There is nothing inherently wrong with eating by yourself. In fact, in India, yogic eating is recommended to be done solo, placing all of your focus on your 5 senses. Smelling your food before you eat it, listening to the sound of your chewing, and paying special attention to the tastes and textures with your tongue and fingers (yes you can eat with your hands!) are all methods thought to help improve digestion. In addition, this level of focus encourages both our mind and body to partake in the nourishment, often leaving you feeling satisfied on a deeper level.
It can be helpful to start holding a moment of silence before each meal where you practice deep breathing. You can even put your hands on your tummy if that helps you engage in diaphragmatic breathing. If you wish, say a few words to yourself and offer some kind of blessing to the food you are about to eat; send positive energy its way and remind yourself that you are grateful to have a meal in front of you. Be joyful that your life is abundant and tell yourself that the food in front of you is going to be delicious and satisfying. This will put your mind, body and spirit in a optimal mood for receiving sustenance.
Of course social context impacts how much you are able to focus on your food. Sitting down with friends and family to enjoy a meal is different than eating pizza with a bunch of friends during Superbowl Sunday. If food is just an afterthought in a social situation, your body is unlikely to focus on the food. Breaking bread with people you don’t like is also problematic. If your environment (and yes friends and family are part of it) is making you feel anxious, angry, depressed or bored these emotions can easily pollute your eating experience. When you are eating in social situations make sure you are not actively feeding any feelings of animosity towards your fellow food companions.
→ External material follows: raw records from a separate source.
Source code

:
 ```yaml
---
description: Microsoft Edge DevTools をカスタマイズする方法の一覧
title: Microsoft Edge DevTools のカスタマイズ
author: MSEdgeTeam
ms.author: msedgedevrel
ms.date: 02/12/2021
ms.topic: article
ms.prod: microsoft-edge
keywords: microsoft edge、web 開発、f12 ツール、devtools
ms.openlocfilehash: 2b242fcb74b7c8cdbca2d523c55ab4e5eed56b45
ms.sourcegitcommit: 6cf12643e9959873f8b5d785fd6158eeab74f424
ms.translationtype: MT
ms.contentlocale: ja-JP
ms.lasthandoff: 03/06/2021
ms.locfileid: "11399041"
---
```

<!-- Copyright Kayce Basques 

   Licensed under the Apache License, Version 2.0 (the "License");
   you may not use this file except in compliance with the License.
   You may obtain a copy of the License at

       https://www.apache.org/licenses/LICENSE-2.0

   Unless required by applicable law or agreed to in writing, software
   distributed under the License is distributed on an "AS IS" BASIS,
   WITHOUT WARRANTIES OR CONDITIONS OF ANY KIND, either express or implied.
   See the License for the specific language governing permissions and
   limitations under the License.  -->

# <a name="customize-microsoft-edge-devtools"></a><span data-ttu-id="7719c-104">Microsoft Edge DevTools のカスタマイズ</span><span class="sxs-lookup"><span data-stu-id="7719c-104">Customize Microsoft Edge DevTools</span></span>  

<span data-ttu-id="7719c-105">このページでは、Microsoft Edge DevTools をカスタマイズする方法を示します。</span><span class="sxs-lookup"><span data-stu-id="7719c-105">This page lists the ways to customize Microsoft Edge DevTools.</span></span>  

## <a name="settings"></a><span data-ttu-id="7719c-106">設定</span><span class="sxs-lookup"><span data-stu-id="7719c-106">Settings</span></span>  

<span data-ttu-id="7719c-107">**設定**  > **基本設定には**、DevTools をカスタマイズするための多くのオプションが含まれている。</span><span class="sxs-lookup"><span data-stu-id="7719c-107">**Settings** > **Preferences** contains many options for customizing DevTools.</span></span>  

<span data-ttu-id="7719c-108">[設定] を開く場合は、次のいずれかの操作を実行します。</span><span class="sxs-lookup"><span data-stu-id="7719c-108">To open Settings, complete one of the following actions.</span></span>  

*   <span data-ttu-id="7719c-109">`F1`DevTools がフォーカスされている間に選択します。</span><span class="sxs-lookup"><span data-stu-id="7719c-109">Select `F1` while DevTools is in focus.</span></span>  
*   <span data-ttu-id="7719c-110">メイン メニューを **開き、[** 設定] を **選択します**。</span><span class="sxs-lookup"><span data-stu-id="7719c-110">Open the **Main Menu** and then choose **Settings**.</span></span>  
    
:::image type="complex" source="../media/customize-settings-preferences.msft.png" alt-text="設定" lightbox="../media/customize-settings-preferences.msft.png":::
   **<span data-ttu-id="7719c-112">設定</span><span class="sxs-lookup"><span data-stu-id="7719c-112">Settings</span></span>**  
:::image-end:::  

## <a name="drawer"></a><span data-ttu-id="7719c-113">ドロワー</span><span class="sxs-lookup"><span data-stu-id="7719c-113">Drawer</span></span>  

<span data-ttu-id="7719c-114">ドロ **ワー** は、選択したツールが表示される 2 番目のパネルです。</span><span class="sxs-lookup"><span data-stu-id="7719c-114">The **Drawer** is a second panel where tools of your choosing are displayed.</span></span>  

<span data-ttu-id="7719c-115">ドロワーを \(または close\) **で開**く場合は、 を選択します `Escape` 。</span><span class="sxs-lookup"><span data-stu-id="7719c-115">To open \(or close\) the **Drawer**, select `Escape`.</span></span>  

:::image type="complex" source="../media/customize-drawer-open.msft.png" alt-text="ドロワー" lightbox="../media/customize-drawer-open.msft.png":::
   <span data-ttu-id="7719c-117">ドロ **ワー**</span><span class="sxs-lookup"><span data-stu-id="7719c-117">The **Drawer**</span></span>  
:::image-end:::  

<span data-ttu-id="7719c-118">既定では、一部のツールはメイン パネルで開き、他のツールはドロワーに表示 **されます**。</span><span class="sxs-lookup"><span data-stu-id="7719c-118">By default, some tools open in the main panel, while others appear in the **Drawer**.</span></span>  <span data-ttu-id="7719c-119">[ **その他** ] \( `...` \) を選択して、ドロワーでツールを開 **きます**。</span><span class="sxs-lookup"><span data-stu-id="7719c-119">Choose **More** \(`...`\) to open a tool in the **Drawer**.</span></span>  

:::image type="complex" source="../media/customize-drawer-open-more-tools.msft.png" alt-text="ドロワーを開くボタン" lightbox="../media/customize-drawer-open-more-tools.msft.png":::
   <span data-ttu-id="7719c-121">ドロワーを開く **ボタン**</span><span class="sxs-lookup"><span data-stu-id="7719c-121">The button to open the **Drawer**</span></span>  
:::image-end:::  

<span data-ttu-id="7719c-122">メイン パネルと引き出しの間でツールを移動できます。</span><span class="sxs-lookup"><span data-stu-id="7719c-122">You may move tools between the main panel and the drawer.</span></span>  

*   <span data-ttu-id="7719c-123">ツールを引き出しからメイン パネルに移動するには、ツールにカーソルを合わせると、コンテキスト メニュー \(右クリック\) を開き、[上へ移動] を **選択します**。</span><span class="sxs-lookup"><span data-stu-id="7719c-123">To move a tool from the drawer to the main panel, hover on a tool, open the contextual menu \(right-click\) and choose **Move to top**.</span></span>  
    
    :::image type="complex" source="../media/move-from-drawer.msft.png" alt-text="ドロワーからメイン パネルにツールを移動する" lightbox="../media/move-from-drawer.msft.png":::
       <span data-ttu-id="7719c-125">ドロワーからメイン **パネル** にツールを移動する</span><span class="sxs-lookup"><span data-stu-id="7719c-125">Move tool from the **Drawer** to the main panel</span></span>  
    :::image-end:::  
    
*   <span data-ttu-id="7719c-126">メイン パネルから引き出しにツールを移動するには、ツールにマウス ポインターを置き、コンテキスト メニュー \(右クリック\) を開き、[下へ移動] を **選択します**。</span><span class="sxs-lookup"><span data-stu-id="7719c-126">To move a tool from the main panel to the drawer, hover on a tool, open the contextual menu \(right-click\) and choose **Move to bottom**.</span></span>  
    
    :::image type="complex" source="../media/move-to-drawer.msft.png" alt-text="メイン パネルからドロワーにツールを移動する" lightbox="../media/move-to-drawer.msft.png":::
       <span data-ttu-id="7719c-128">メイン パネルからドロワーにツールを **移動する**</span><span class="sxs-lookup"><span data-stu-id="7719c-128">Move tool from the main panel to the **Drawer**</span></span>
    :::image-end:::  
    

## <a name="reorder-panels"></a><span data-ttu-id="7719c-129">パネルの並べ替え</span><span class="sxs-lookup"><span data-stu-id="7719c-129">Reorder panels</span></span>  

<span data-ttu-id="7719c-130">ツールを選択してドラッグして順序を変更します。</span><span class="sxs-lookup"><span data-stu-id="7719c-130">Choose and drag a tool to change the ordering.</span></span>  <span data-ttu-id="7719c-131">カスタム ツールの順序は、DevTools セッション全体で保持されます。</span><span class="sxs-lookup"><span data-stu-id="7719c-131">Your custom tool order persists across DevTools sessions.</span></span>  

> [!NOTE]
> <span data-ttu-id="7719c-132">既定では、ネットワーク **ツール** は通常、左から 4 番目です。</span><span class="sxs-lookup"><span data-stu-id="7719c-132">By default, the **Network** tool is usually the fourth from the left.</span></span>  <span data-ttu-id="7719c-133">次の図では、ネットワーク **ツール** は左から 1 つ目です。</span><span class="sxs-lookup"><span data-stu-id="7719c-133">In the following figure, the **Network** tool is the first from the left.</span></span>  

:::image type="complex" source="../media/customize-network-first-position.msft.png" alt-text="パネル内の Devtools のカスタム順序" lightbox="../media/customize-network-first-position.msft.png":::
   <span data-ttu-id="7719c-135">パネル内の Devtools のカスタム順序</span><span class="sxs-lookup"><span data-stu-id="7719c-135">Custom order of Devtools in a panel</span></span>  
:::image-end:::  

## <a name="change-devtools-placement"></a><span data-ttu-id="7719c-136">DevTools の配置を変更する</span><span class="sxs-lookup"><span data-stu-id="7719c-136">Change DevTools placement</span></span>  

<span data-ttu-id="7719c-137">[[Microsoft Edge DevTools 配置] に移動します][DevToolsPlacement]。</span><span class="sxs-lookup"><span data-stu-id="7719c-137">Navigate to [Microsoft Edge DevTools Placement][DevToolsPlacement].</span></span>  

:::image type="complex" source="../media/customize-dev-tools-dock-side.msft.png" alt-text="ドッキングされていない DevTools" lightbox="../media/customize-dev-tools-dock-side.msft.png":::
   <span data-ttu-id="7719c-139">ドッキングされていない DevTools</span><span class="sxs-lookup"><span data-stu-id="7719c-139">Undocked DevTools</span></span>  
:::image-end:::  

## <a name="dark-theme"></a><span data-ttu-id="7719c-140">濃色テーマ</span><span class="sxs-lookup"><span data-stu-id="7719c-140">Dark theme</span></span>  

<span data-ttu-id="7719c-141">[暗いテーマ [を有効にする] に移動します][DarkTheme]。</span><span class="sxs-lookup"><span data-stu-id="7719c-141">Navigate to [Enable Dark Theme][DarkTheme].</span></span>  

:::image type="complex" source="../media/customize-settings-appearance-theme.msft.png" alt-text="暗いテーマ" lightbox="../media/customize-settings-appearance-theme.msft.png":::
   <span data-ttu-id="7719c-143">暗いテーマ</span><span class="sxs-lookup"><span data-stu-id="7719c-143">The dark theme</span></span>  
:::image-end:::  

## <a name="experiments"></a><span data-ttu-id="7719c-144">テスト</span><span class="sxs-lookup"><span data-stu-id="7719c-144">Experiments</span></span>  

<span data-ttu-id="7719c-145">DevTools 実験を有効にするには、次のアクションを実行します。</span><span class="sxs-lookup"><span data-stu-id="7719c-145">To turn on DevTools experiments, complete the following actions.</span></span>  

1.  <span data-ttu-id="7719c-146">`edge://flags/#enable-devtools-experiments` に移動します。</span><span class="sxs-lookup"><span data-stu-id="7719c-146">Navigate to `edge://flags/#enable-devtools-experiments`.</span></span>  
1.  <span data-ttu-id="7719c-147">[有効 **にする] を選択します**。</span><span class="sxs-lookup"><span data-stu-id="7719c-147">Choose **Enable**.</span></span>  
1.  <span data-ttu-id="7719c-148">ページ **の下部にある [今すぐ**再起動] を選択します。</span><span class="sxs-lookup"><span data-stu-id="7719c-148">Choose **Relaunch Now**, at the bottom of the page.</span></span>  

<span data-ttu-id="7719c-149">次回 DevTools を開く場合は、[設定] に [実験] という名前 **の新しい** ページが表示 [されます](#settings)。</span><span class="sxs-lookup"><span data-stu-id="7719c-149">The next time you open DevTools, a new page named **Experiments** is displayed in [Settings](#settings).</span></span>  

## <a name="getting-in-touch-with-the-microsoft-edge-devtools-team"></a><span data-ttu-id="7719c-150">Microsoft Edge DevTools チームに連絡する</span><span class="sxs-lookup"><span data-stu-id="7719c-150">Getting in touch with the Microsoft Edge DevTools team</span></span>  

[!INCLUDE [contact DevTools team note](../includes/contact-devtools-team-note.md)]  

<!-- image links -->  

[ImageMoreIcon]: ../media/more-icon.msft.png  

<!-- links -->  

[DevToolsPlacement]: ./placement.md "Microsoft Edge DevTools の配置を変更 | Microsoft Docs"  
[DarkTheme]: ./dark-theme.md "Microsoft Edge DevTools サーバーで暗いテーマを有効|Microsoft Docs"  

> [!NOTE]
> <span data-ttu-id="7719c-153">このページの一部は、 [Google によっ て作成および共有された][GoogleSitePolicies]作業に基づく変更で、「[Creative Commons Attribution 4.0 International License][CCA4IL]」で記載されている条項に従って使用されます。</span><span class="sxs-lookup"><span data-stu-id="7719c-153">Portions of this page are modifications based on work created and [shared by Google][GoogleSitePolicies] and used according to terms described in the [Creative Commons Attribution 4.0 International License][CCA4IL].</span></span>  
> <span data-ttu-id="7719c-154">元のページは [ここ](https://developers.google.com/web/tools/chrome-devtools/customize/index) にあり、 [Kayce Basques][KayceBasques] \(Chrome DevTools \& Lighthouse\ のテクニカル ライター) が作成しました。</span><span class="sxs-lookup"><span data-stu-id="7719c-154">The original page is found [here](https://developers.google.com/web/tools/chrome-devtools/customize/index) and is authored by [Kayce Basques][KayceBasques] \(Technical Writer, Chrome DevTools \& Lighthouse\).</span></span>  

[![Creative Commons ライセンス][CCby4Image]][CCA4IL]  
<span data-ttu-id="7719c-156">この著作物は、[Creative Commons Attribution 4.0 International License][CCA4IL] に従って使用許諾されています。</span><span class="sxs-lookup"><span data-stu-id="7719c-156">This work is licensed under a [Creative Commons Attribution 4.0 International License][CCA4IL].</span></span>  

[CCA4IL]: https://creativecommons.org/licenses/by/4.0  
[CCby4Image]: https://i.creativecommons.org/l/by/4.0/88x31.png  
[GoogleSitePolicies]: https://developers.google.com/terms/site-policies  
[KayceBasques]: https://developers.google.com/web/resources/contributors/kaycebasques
In Ayurveda, it is taught that emotions directly affect our digestion and assimilation of nutrients. That is, you could be eating a super healthy breakfast of granola and yogurt, but if you happen to be upset about something that happened last night your stomach will tense up and you will likely have poor digestion. On the other hand you could be eating pancakes with whip cream, but if you are happy and focused on your food the whole time, your body will get more nutrients from the pancakes then from the granola and yogurt. So even when you know you are about to eat something unhealthy, once you have decided to do so it is not wise to beat yourself up and invite shame to the dinner table, instead try to be fully present with the meal and notice how it makes you feel afterwards without judgment.
Ambiance is equally important. Avoid white noise like a TV in the other room. If you are going to play music pick some that is soothing and doesn’t make you want to get up and dance (on a subliminal level your body might be trying to head band instead of digest). Just taking a minute to actually think about how you could make your environment more relaxing before you eat will send messages to your body that it should prepare itself for ingesting nutrients. According to Ayurveda, these are all important factors in determining the digestibility of a meal.
It can feel like a stretch for us to step outside of our busy lives and just relax during mealtime. For some it is even harder to do so when eating alone. We feel like we should be doing something else, because eating is not revered enough in our culture to warrant our full attention. You can practice enhancing your awareness during mealtime whether you are alone or with others. The main thing is that you try to keep your body and mind focused on its main task: eating. Remind yourself that food is the sustenance of life, and it deserves your full attention.